§ YOUR GOAL
Please work out how many lines below contain the word "what", and reply with only that number.

○ ○ ○ ○

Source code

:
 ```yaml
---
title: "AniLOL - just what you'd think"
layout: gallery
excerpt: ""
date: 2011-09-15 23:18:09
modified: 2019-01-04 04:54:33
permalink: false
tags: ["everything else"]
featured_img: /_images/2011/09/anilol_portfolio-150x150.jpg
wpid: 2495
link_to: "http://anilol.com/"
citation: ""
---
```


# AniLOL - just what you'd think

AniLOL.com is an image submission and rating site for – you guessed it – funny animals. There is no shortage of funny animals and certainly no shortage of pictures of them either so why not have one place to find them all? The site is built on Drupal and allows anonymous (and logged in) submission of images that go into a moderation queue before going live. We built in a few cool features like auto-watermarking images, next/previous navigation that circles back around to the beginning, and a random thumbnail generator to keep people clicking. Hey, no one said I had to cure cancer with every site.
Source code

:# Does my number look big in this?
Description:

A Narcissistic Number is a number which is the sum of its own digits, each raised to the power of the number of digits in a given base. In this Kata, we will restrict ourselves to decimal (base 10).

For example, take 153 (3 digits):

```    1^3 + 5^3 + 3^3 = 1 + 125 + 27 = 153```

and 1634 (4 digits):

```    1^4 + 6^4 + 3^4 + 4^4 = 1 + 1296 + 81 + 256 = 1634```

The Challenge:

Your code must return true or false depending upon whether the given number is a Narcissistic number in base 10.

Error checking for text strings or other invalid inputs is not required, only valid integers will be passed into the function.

○ ○ ○ ○

§ TASK ANSWER
2